No-one's going to shed any tears over Cygan leaving, and Gallas seems to fill that whole to bring us back up to four centre halves, but Gallas will also, I imagine, be covering left back until Clichy is fit again. Given that one of the main reasons Gallas wanted to leave Chelsea, and in doing so take a huge pay cut, was that he didn't want to be played at left back anymore. So this makes little sense. It also means that Senderos is now third choice centre half when everyone's fit, and Djourou, who I don't think has done badly since coming into the side, is pushed back to fourth choice.

Add to all of this the fact that Tevez (who I can easily live without) and Mascherano (who I desperately, desperately wanted to come to Arsenal, and who Wenger has almost bought about five times now) have moved to West Ham and it's all ridiculously depressing.

That said, the above transfer deal is sunk deep in conspiracy theories and dodgy dealings involving both MSI, who control Corinthians, count a certain Russian billionaire as a key decision maker (although there are no legal ties) and have tried to buy West Ham in the past. Rumours abound that MSI are either shunting all their top players to West Ham on the cheap before launching another takeover bid, or that a certain Russian billionaire is using West Ham to keep Chelsea's future targets warm and stop their rivals, both European and domestic, from acquiring them.
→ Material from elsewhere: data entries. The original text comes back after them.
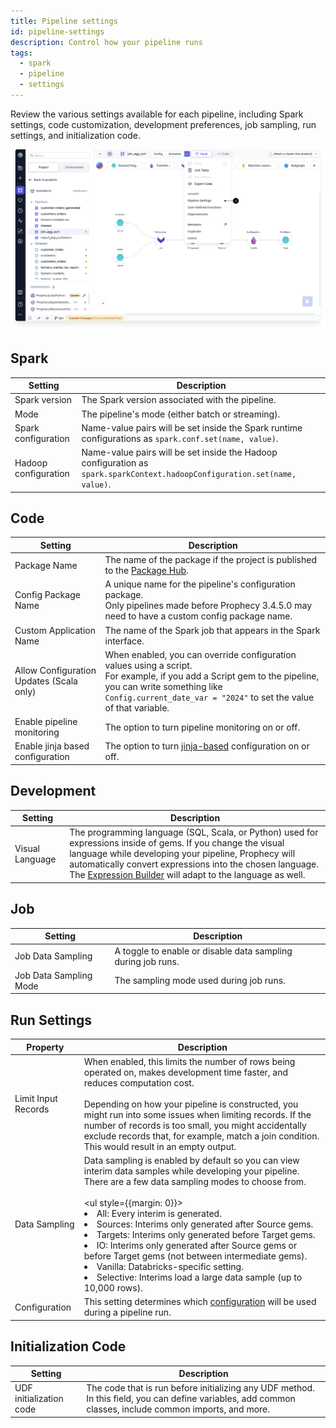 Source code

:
 ```yaml
---
title: Pipeline settings
id: pipeline-settings
description: Control how your pipeline runs
tags:
  - spark
  - pipeline
  - settings
---
```


Review the various settings available for each pipeline, including Spark settings, code customization, development preferences, job sampling, run settings, and initialization code.

![Pipeline settings](img/pipeline-settings.png)

## Spark

<div className="fixed-table">

| Setting              | Description                                                                                                                |
| -------------------- | -------------------------------------------------------------------------------------------------------------------------- |
| Spark version        | The Spark version associated with the pipeline.                                                                            |
| Mode                 | The pipeline's mode (either batch or streaming).                                                                           |
| Spark configuration  | Name-value pairs will be set inside the Spark runtime configurations as `spark.conf.set(name, value)`.                     |
| Hadoop configuration | Name-value pairs will be set inside the Hadoop configuration as `spark.sparkContext.hadoopConfiguration.set(name, value)`. |

</div>

## Code

<div className="fixed-table">

| Setting                                  | Description                                                                                                                                                                                                                       |
| ---------------------------------------- | --------------------------------------------------------------------------------------------------------------------------------------------------------------------------------------------------------------------------------- |
| Package Name                             | The name of the package if the project is published to the <a href="../../extensibility/package-hub/">Package Hub</a>.                                                                                                            |
| Config Package Name                      | A unique name for the pipeline's configuration package.<br />Only pipelines made before Prophecy 3.4.5.0 may need to have a custom config package name.                                                                           |
| Custom Application Name                  | The name of the Spark job that appears in the Spark interface.                                                                                                                                                                    |
| Allow Configuration Updates (Scala only) | When enabled, you can override configuration values using a script.<br />For example, if you add a Script gem to the pipeline, you can write something like `Config.current_date_var = "2024"` to set the value of that variable. |
| Enable pipeline monitoring               | The option to turn pipeline monitoring on or off.                                                                                                                                                                                 |
| Enable jinja based configuration         | The option to turn <a href="../pipelines/configuration#syntax">jinja-based</a> configuration on or off.                                                                                                                           |

</div>

## Development

<div className="fixed-table">

| Setting         | Description                                                                                                                                                                                                                                                                                                                           |
| --------------- | ------------------------------------------------------------------------------------------------------------------------------------------------------------------------------------------------------------------------------------------------------------------------------------------------------------------------------------- |
| Visual Language | The programming language (SQL, Scala, or Python) used for expressions inside of gems. If you change the visual language while developing your pipeline, Prophecy will automatically convert expressions into the chosen language. The <a href="../gems/expression-builder">Expression Builder</a> will adapt to the language as well. |

</div>

## Job

<div className="fixed-table">

| Setting                | Description                                                  |
| ---------------------- | ------------------------------------------------------------ |
| Job Data Sampling      | A toggle to enable or disable data sampling during job runs. |
| Job Data Sampling Mode | The sampling mode used during job runs.                      |

</div>

## Run Settings

<div className="fixed-table">

| Property            | Description                                                                                                                                                                                                                                                                                                                                                                                                                                                                                                                                                                                                           |
| ------------------- | --------------------------------------------------------------------------------------------------------------------------------------------------------------------------------------------------------------------------------------------------------------------------------------------------------------------------------------------------------------------------------------------------------------------------------------------------------------------------------------------------------------------------------------------------------------------------------------------------------------------- |
| Limit Input Records | When enabled, this limits the number of rows being operated on, makes development time faster, and reduces computation cost. <br /><br /> Depending on how your pipeline is constructed, you might run into some issues when limiting records. If the number of records is too small, you might accidentally exclude records that, for example, match a join condition. This would result in an empty output.                                                                                                                                                                                                         |
| Data Sampling       | Data sampling is enabled by default so you can view interim data samples while developing your pipeline. There are a few data sampling modes to choose from. <br /><br /> <ul style={{margin: 0}}> <li>All: Every interim is generated.</li> <li>Sources: Interims only generated after Source gems.</li> <li>Targets: Interims only generated before Target gems.</li> <li>IO: Interims only generated after Source gems or before Target gems (not between intermediate gems).</li> <li>Vanilla: Databricks-specific setting.</li> <li>Selective: Interims load a large data sample (up to 10,000 rows).</li> </ul> |
| Configuration       | This setting determines which <a href="../pipelines/configuration">configuration</a> will be used during a pipeline run.                                                                                                                                                                                                                                                                                                                                                                                                                                                                                              |

</div>

## Initialization Code

<div className="fixed-table">

| Setting                 | Description                                                                                                                                             |
| ----------------------- | ------------------------------------------------------------------------------------------------------------------------------------------------------- |
| UDF initialization code | The code that is run before initializing any UDF method. In this field, you can define variables, add common classes, include common imports, and more. |

</div>
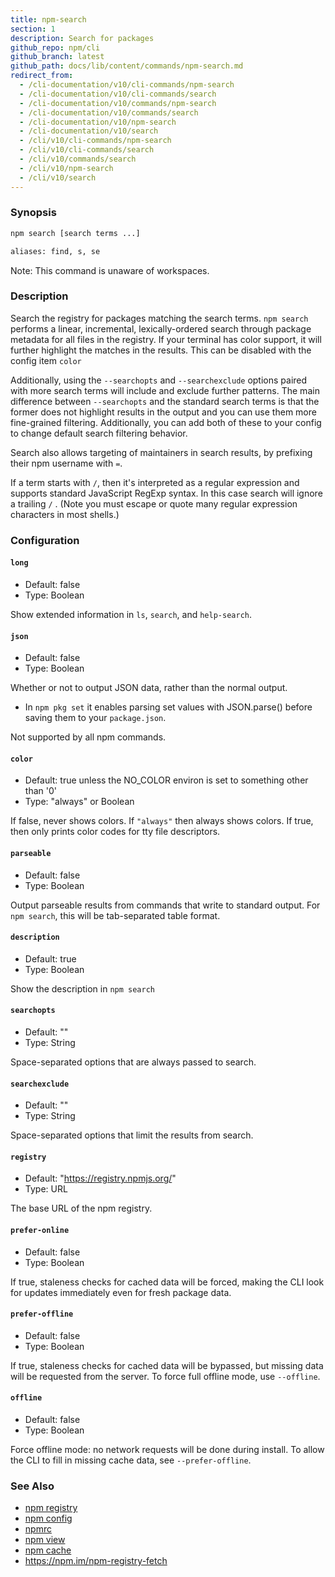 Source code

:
 ```yaml
---
title: npm-search
section: 1
description: Search for packages
github_repo: npm/cli
github_branch: latest
github_path: docs/lib/content/commands/npm-search.md
redirect_from:
  - /cli-documentation/v10/cli-commands/npm-search
  - /cli-documentation/v10/cli-commands/search
  - /cli-documentation/v10/commands/npm-search
  - /cli-documentation/v10/commands/search
  - /cli-documentation/v10/npm-search
  - /cli-documentation/v10/search
  - /cli/v10/cli-commands/npm-search
  - /cli/v10/cli-commands/search
  - /cli/v10/commands/search
  - /cli/v10/npm-search
  - /cli/v10/search
---
```


### Synopsis

```bash
npm search [search terms ...]

aliases: find, s, se
```

Note: This command is unaware of workspaces.

### Description

Search the registry for packages matching the search terms. `npm search`
performs a linear, incremental, lexically-ordered search through package
metadata for all files in the registry. If your terminal has color
support, it will further highlight the matches in the results.  This can
be disabled with the config item `color`

Additionally, using the `--searchopts` and `--searchexclude` options
paired with more search terms will include and exclude further patterns.
The main difference between `--searchopts` and the standard search terms
is that the former does not highlight results in the output and you can
use them more fine-grained filtering. Additionally, you can add both of
these to your config to change default search filtering behavior.

Search also allows targeting of maintainers in search results, by prefixing
their npm username with `=`.

If a term starts with `/`, then it's interpreted as a regular expression
and supports standard JavaScript RegExp syntax. In this case search will
ignore a trailing `/` .  (Note you must escape or quote many regular
expression characters in most shells.)

### Configuration

#### `long`

* Default: false
* Type: Boolean

Show extended information in `ls`, `search`, and `help-search`.



#### `json`

* Default: false
* Type: Boolean

Whether or not to output JSON data, rather than the normal output.

* In `npm pkg set` it enables parsing set values with JSON.parse() before
  saving them to your `package.json`.

Not supported by all npm commands.



#### `color`

* Default: true unless the NO_COLOR environ is set to something other than '0'
* Type: "always" or Boolean

If false, never shows colors. If `"always"` then always shows colors. If
true, then only prints color codes for tty file descriptors.



#### `parseable`

* Default: false
* Type: Boolean

Output parseable results from commands that write to standard output. For
`npm search`, this will be tab-separated table format.



#### `description`

* Default: true
* Type: Boolean

Show the description in `npm search`



#### `searchopts`

* Default: ""
* Type: String

Space-separated options that are always passed to search.



#### `searchexclude`

* Default: ""
* Type: String

Space-separated options that limit the results from search.



#### `registry`

* Default: "https://registry.npmjs.org/"
* Type: URL

The base URL of the npm registry.



#### `prefer-online`

* Default: false
* Type: Boolean

If true, staleness checks for cached data will be forced, making the CLI
look for updates immediately even for fresh package data.



#### `prefer-offline`

* Default: false
* Type: Boolean

If true, staleness checks for cached data will be bypassed, but missing data
will be requested from the server. To force full offline mode, use
`--offline`.



#### `offline`

* Default: false
* Type: Boolean

Force offline mode: no network requests will be done during install. To
allow the CLI to fill in missing cache data, see `--prefer-offline`.



### See Also

* [npm registry](/cli/v10/using-npm/registry)
* [npm config](/cli/v10/commands/npm-config)
* [npmrc](/cli/v10/configuring-npm/npmrc)
* [npm view](/cli/v10/commands/npm-view)
* [npm cache](/cli/v10/commands/npm-cache)
* https://npm.im/npm-registry-fetch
If either is true then we really are living in a new era of football, and it really worries me that the game is headed down this road. The fact that West Ham are refusing to release ANY specifics about the deal at all is a further worry, and quite unlike West Ham who revealed all and sundry when they bought Dean Ashton for a very well-publicised club record fee of £7.5 million.

Don't get me wrong, I hold no ill will regarding West Ham and their good fortune. If it turns out to all be above board I'll be the first to congratulate them on what is quite frankly the transfer coup of the century. We'll have to wait and see whether it is though.

But all in all I'm a bit pissed off, and honestly worried about how we'll do this season. It is now clear that this is going to be a second year in transition, which really isn't acceptable. Of course if we end up storming the league and get our hands on that elusive Champions League trophy I'll take it all back, but I now doubt it very highly.

Thierry, who stayed not only because he loves the club but also because he was convinced of the club's ambition moving forward, must feel like he's been mugged.